Do you see that butterfly? I watched him from caterpillar through pupa to chrysallis to fully emerged Gulf Fritillary. He doesn't look great in the image on my title page - kinda brown and tired - nothing special and pretty worn out. He had just emerged. But, oh, when he spread those wings and the sun glinted off of those irridescent white spots! The brilliant orange with black markings of the tops of his wings became visible and his grace and ease of flight was breathtaking.
The journey was treacherous. As a caterpillar he was jolted from his feeder passion vine when the neighbor took hedgetrimmers to it. He was "rescued" (along with 3 of his buddies who didn't make it) by two curious little boys with sticks who found him crawling around in the dirt. He was transplanted from outdoors to a glass vase. He became dependent on the food and water provided by novice caretakers. His climb up the side of that glass vase to get himself attached on that stick was agonizingly slow and difficult; he kept slipping backwards. Once he was attached, the contortions he had to go through to get his chrysallis spun while hanging upside-down with his spinners at his mouth were worthy of the most adept acrobat. And that chrysallis - symbol of change and transformation - hardened into the ugliest, driest, most uncomfortable-looking habitation ever. His emergence was not sudden; it took place over hours of work, bit by bit, requiring rest and rejuvenation throughout the process. And when he did spread his wings? Well, that was hours again after full emergence from the chrysallis. His wings and antennae had been so crushed against him inside that they had to slowly unfurl, become strengthened, become attuned to the environment around him. But when he finally flew, it was with confidence, grace, beauty, absolute jubilation.
It has become glaringly apparent that I'm in one of those stages. I'm still not sure if it's the terrified caterpillar thrown from its vine; the struggling pupa being inexpertly fed; the dry, cracked, unattractive chrysallis; or the beginning-to-emerge strengthening period. Sometimes I think I go through the whole process daily. What I am sure of, though, is that if I focus on the struggle, the dryness, the hardship, the pain of those wings being pinned in there, I'll never see what I'm becoming. I'll never be jubilant and glorifying to my Creator for Who He is and what He has accomplished in me. It is for this reason that I'm beginning this blog. I need to be accountable to see the beauty in this process of becoming who my God has created me to be. I too often feel the pain, am surrounded by the dryness, am insensitive to the soft sunlight and refreshing breeze due to my poor crushed antennae.
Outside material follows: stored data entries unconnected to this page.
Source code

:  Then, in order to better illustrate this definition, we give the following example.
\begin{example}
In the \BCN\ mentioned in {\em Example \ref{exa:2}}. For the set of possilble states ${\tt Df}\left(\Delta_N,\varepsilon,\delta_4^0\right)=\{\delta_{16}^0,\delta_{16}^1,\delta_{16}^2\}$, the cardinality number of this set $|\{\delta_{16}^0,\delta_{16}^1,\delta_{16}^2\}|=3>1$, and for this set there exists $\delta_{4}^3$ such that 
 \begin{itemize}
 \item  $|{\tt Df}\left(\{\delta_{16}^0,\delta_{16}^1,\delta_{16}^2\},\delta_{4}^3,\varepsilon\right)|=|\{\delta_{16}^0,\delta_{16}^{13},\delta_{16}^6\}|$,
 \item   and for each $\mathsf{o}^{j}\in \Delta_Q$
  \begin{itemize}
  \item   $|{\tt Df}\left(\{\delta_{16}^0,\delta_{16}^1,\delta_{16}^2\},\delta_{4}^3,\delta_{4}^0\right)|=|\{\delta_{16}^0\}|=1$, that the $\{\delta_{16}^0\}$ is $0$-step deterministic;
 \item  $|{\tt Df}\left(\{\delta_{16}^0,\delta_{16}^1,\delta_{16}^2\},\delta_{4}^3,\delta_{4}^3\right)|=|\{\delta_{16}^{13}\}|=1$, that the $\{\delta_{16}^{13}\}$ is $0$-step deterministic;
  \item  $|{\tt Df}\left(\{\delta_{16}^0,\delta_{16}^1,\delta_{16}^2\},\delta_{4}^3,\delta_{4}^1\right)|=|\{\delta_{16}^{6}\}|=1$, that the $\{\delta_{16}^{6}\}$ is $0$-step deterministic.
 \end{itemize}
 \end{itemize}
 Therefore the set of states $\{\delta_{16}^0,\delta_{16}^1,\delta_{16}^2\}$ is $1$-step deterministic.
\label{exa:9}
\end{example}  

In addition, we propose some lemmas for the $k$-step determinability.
But that doesn't mean it's not there. The beauty and glory, I mean. I just need to work at seeing it. I need to look past what I feel, the confusion and newness of it all, the pain and seeming endlessness, the utter lack of control over my own circumstance, and see the TRUTH of what is happening. In me and in those I love. And so, I choose to obey Philippians 4:8. "Whatsoever things are TRUE, whatsoever things are HONORABLE, whatsoever things are RIGHT, whatsoever things are PURE, whatsoever things are LOVELY, whatsoever things are of GOOD REPUTE, if there is any EXCELLENCE and if anything is WORTHY OF PRAISE, DWELL ON THESE THINGS. You're welcome to join me as I choose to exercise the mind of Christ in this area. Maybe, just maybe, if I choose to think like He does, I'll begin to see what He does, too. And my world will expand beyond daily chores, endless correction of the same things, struggles with finances, struggles with children, thwarted plans and instead become an ever-more-revealed emergence of a gorgeous, graceful, joyous creation of the most masterful Artist ever.